PROBLEM STATEMENT: The entries below contain a stretch that opens with the line containing "Bitcoin è una" and closes with the line containing "Con il termine"; set down that stretch exactly, both ends included, and nothing else.
Start of MATERIAL PROVIDED
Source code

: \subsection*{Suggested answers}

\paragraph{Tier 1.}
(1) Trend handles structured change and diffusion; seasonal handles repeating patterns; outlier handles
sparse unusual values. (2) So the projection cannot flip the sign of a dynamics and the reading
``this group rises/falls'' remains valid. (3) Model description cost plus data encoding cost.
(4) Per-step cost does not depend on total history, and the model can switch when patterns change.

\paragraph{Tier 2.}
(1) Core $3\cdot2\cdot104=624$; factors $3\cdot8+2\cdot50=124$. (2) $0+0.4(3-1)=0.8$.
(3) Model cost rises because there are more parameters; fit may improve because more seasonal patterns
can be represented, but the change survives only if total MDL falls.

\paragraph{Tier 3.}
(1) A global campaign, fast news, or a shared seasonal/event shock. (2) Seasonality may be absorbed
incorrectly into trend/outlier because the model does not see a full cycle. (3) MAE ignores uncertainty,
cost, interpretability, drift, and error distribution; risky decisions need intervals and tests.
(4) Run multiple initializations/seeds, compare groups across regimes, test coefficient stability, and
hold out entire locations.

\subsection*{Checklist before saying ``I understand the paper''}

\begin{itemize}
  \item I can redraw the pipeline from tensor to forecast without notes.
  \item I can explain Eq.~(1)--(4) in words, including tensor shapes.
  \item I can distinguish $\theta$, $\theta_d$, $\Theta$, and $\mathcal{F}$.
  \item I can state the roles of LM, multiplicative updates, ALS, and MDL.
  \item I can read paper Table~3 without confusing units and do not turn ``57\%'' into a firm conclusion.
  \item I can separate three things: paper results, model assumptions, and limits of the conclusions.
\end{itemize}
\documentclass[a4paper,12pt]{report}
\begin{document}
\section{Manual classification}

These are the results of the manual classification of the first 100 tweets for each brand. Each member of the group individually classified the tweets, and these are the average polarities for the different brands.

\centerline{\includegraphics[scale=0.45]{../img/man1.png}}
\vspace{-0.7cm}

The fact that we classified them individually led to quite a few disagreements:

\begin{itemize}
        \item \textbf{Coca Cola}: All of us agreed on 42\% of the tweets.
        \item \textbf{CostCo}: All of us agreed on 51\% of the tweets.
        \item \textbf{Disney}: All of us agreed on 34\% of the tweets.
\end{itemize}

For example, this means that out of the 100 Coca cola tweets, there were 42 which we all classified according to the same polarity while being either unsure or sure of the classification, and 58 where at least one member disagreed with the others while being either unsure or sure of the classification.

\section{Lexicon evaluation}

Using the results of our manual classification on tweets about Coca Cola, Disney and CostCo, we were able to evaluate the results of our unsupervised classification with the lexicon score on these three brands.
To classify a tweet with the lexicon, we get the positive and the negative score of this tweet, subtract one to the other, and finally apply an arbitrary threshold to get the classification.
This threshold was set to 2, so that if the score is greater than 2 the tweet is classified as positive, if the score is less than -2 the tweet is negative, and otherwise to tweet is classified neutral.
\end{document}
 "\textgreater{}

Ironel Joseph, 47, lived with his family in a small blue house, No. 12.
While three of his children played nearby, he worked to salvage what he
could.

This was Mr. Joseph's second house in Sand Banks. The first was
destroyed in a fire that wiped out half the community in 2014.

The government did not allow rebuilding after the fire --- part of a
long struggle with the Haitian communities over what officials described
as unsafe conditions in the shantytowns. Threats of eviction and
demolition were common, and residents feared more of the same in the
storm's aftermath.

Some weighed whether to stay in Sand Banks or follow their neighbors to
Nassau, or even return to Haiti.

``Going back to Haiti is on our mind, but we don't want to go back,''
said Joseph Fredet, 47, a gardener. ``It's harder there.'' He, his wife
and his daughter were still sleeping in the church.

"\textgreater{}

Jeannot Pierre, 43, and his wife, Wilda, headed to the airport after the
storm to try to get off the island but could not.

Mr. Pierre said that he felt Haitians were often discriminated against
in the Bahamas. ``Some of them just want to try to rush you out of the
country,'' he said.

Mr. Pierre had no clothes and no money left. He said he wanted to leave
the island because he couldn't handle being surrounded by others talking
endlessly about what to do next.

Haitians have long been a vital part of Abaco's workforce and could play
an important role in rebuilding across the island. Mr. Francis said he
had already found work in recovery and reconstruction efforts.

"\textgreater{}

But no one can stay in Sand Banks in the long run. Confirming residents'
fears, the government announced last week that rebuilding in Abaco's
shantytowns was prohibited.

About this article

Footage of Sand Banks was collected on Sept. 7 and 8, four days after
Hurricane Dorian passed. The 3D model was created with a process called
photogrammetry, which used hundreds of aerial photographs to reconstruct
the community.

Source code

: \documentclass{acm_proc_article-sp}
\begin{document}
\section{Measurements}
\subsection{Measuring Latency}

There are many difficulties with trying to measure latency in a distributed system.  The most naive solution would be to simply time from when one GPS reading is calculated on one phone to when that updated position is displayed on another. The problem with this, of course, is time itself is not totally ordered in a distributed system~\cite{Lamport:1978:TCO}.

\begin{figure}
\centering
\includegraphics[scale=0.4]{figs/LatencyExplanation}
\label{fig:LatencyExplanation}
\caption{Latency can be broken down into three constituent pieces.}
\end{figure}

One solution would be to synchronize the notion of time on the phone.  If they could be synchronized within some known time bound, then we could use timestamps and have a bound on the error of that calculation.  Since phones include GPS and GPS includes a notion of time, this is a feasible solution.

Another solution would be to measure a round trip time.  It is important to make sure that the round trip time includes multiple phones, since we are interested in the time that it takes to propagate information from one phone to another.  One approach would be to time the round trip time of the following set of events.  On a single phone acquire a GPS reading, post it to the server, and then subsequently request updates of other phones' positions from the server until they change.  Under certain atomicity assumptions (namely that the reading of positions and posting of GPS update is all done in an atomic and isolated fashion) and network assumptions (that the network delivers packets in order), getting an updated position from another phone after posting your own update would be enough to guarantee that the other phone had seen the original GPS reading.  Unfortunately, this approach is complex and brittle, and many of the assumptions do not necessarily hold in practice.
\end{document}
End of MATERIAL PROVIDED
Start of MATERIAL PROVIDED
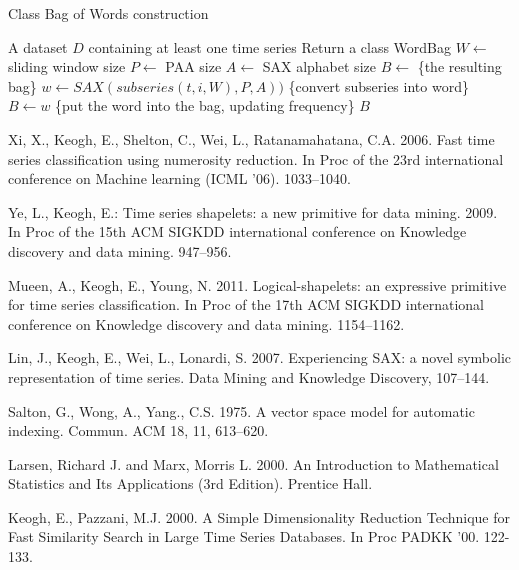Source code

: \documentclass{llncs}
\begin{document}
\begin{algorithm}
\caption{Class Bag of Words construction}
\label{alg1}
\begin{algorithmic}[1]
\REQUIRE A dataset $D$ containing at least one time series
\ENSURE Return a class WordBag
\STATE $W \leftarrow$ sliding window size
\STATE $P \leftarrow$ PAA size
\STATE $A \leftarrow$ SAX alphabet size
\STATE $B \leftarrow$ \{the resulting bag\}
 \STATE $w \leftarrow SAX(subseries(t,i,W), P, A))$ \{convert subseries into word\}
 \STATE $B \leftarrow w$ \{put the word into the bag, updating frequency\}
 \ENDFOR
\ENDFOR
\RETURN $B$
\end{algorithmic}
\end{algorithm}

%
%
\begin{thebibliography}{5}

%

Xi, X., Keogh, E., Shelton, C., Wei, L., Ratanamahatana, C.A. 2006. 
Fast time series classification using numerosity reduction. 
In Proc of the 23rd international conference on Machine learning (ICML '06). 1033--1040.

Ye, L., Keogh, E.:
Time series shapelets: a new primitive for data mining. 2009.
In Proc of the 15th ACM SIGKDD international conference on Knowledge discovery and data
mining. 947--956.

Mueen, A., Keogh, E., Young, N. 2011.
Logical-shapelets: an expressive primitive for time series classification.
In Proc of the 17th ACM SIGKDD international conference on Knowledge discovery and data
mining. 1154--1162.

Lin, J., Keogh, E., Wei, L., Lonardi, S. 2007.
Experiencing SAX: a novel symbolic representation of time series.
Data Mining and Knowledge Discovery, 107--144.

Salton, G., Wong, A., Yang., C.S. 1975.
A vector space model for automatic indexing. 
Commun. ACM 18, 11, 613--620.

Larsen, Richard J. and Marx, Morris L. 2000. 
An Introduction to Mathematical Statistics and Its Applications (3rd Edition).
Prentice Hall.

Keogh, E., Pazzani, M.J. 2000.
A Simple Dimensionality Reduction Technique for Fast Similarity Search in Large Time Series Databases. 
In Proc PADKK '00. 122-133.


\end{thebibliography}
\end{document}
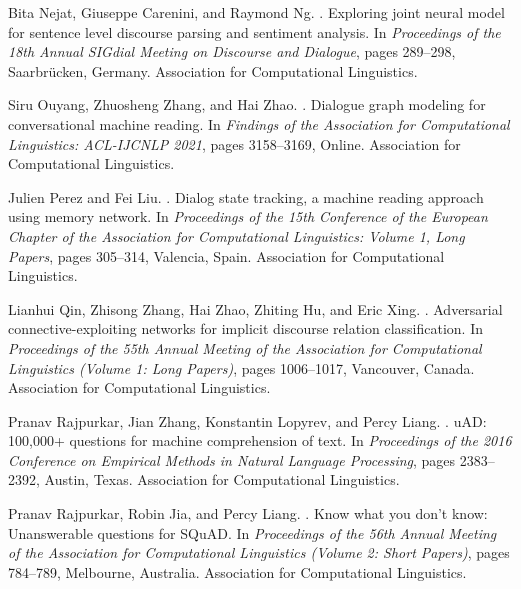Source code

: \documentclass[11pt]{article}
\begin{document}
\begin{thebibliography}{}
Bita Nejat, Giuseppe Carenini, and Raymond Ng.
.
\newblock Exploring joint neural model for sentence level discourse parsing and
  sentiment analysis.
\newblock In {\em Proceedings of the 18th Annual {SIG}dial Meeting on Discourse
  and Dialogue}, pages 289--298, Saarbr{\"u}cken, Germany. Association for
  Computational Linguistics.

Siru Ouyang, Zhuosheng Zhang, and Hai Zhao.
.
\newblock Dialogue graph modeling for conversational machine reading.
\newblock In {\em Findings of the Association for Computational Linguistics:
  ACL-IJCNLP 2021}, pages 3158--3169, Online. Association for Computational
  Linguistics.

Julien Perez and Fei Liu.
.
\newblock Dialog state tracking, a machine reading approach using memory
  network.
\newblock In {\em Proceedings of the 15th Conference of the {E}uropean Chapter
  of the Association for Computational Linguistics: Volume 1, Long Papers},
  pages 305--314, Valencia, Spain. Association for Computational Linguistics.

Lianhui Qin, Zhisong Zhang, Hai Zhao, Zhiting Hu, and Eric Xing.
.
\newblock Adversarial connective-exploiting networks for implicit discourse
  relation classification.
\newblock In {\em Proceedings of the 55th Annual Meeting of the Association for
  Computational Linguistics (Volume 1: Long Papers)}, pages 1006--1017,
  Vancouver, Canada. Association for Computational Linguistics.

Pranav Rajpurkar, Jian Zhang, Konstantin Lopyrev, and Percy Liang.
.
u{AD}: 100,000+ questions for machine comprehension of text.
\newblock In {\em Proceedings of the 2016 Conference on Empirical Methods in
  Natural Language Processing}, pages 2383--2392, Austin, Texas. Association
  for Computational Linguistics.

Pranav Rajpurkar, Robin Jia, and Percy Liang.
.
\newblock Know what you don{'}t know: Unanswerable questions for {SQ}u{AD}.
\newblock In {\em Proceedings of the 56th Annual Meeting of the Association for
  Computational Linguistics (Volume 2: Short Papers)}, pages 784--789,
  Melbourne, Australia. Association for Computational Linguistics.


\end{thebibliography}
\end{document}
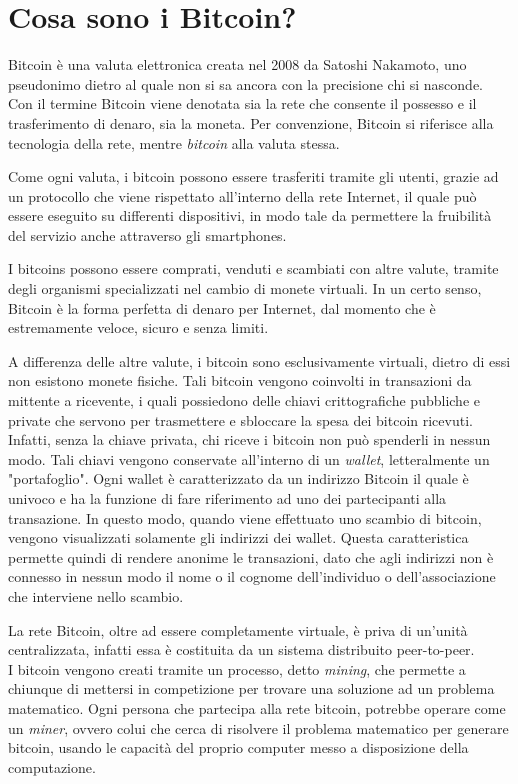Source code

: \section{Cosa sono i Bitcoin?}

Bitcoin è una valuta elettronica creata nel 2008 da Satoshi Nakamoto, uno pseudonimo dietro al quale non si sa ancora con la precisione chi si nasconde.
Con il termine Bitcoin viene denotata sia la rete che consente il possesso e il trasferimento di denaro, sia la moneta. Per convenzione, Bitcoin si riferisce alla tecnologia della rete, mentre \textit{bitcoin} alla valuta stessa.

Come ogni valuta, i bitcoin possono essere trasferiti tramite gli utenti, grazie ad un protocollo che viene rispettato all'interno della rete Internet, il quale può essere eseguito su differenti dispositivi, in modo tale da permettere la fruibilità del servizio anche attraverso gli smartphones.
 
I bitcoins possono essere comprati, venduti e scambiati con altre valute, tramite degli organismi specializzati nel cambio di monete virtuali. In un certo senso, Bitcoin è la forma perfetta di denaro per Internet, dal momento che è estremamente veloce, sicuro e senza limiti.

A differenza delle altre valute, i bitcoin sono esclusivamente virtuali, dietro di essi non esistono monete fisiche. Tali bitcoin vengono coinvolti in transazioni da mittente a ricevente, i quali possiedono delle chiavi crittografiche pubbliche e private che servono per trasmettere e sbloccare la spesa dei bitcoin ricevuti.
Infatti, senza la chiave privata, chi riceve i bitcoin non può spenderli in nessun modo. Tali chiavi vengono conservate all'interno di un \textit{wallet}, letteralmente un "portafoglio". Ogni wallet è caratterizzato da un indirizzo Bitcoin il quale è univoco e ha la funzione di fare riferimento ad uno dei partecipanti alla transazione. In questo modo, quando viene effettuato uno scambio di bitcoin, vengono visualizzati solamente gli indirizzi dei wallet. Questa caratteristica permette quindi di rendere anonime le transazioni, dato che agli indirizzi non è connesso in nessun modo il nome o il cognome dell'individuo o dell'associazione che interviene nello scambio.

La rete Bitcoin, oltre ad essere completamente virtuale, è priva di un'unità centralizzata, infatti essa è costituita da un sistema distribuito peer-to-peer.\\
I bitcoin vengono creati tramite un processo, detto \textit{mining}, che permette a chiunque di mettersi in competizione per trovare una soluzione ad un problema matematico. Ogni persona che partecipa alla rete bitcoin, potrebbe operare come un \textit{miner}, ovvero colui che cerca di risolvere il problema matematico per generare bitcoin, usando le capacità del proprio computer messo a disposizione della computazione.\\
End of MATERIAL PROVIDED
SOLVED EXERCISE:
Bitcoin è una valuta elettronica creata nel 2008 da Satoshi Nakamoto, uno pseudonimo dietro al quale non si sa ancora con la precisione chi si nasconde.
Con il termine Bitcoin viene denotata sia la rete che consente il possesso e il trasferimento di denaro, sia la moneta. Per convenzione, Bitcoin si riferisce alla tecnologia della rete, mentre \textit{bitcoin} alla valuta stessa.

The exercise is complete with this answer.